Start of PROVIDED RECORDS

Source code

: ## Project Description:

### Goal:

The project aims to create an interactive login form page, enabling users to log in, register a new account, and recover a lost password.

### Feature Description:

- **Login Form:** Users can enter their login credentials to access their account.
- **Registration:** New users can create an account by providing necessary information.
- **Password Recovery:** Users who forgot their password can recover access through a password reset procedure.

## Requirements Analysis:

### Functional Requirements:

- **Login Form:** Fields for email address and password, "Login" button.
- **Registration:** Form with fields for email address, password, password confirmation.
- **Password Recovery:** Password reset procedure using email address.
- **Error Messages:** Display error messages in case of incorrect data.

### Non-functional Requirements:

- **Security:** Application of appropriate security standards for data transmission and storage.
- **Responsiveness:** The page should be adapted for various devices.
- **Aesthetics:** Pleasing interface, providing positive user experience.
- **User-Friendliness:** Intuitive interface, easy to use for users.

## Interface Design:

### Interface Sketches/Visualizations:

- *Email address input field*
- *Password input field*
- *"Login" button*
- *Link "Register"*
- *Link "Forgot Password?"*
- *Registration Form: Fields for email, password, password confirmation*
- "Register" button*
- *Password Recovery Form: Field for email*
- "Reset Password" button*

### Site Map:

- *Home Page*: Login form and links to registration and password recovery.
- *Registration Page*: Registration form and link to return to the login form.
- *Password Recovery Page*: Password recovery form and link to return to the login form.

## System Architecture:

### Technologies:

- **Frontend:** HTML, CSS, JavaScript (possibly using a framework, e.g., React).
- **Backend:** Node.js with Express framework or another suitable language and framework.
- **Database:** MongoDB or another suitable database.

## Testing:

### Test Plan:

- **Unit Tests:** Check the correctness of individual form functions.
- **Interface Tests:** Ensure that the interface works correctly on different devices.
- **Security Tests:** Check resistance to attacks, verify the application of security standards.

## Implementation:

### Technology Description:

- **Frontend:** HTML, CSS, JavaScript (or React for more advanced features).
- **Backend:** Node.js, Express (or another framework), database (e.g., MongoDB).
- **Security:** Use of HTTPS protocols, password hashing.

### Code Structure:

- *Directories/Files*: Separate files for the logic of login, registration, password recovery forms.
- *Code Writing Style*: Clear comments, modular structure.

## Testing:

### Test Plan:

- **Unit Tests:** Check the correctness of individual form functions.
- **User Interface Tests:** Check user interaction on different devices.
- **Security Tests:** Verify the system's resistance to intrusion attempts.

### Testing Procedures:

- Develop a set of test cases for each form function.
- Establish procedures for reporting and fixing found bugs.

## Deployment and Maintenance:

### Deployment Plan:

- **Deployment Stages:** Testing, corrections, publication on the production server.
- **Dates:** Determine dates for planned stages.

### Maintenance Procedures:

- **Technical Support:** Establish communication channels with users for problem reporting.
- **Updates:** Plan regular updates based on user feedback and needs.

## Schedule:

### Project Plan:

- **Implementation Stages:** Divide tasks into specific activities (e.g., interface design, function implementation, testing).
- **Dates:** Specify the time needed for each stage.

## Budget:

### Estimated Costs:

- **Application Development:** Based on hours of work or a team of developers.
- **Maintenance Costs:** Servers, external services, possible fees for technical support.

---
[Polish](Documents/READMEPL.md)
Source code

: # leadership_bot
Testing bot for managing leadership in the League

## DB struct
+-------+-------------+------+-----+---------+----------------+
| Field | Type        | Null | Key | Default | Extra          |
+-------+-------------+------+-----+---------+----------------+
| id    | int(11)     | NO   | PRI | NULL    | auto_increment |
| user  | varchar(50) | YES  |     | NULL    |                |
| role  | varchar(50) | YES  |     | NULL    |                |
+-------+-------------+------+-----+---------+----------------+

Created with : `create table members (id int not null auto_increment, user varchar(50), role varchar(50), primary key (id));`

End of PROVIDED RECORDS

WHAT TO DO:
Here the job is to restate all of the data word for word.

REPLY:
Source code

: ## Project Description:

### Goal:

The project aims to create an interactive login form page, enabling users to log in, register a new account, and recover a lost password.

### Feature Description:

- **Login Form:** Users can enter their login credentials to access their account.
- **Registration:** New users can create an account by providing necessary information.
- **Password Recovery:** Users who forgot their password can recover access through a password reset procedure.

## Requirements Analysis:

### Functional Requirements:

- **Login Form:** Fields for email address and password, "Login" button.
- **Registration:** Form with fields for email address, password, password confirmation.
- **Password Recovery:** Password reset procedure using email address.
- **Error Messages:** Display error messages in case of incorrect data.

### Non-functional Requirements:

- **Security:** Application of appropriate security standards for data transmission and storage.
- **Responsiveness:** The page should be adapted for various devices.
- **Aesthetics:** Pleasing interface, providing positive user experience.
- **User-Friendliness:** Intuitive interface, easy to use for users.

## Interface Design:

### Interface Sketches/Visualizations:

- *Email address input field*
- *Password input field*
- *"Login" button*
- *Link "Register"*
- *Link "Forgot Password?"*
- *Registration Form: Fields for email, password, password confirmation*
- "Register" button*
- *Password Recovery Form: Field for email*
- "Reset Password" button*

### Site Map:

- *Home Page*: Login form and links to registration and password recovery.
- *Registration Page*: Registration form and link to return to the login form.
- *Password Recovery Page*: Password recovery form and link to return to the login form.

## System Architecture:

### Technologies:

- **Frontend:** HTML, CSS, JavaScript (possibly using a framework, e.g., React).
- **Backend:** Node.js with Express framework or another suitable language and framework.
- **Database:** MongoDB or another suitable database.

## Testing:

### Test Plan:

- **Unit Tests:** Check the correctness of individual form functions.
- **Interface Tests:** Ensure that the interface works correctly on different devices.
- **Security Tests:** Check resistance to attacks, verify the application of security standards.

## Implementation:

### Technology Description:

- **Frontend:** HTML, CSS, JavaScript (or React for more advanced features).
- **Backend:** Node.js, Express (or another framework), database (e.g., MongoDB).
- **Security:** Use of HTTPS protocols, password hashing.

### Code Structure:

- *Directories/Files*: Separate files for the logic of login, registration, password recovery forms.
- *Code Writing Style*: Clear comments, modular structure.

## Testing:

### Test Plan:

- **Unit Tests:** Check the correctness of individual form functions.
- **User Interface Tests:** Check user interaction on different devices.
- **Security Tests:** Verify the system's resistance to intrusion attempts.

### Testing Procedures:

- Develop a set of test cases for each form function.
- Establish procedures for reporting and fixing found bugs.

## Deployment and Maintenance:

### Deployment Plan:

- **Deployment Stages:** Testing, corrections, publication on the production server.
- **Dates:** Determine dates for planned stages.

### Maintenance Procedures:

- **Technical Support:** Establish communication channels with users for problem reporting.
- **Updates:** Plan regular updates based on user feedback and needs.

## Schedule:

### Project Plan:

- **Implementation Stages:** Divide tasks into specific activities (e.g., interface design, function implementation, testing).
- **Dates:** Specify the time needed for each stage.

## Budget:

### Estimated Costs:

- **Application Development:** Based on hours of work or a team of developers.
- **Maintenance Costs:** Servers, external services, possible fees for technical support.

---
[Polish](Documents/READMEPL.md)
Source code

: # leadership_bot
Testing bot for managing leadership in the League

## DB struct
+-------+-------------+------+-----+---------+----------------+
| Field | Type        | Null | Key | Default | Extra          |
+-------+-------------+------+-----+---------+----------------+
| id    | int(11)     | NO   | PRI | NULL    | auto_increment |
| user  | varchar(50) | YES  |     | NULL    |                |
| role  | varchar(50) | YES  |     | NULL    |                |
+-------+-------------+------+-----+---------+----------------+

Created with : `create table members (id int not null auto_increment, user varchar(50), role varchar(50), primary key (id));`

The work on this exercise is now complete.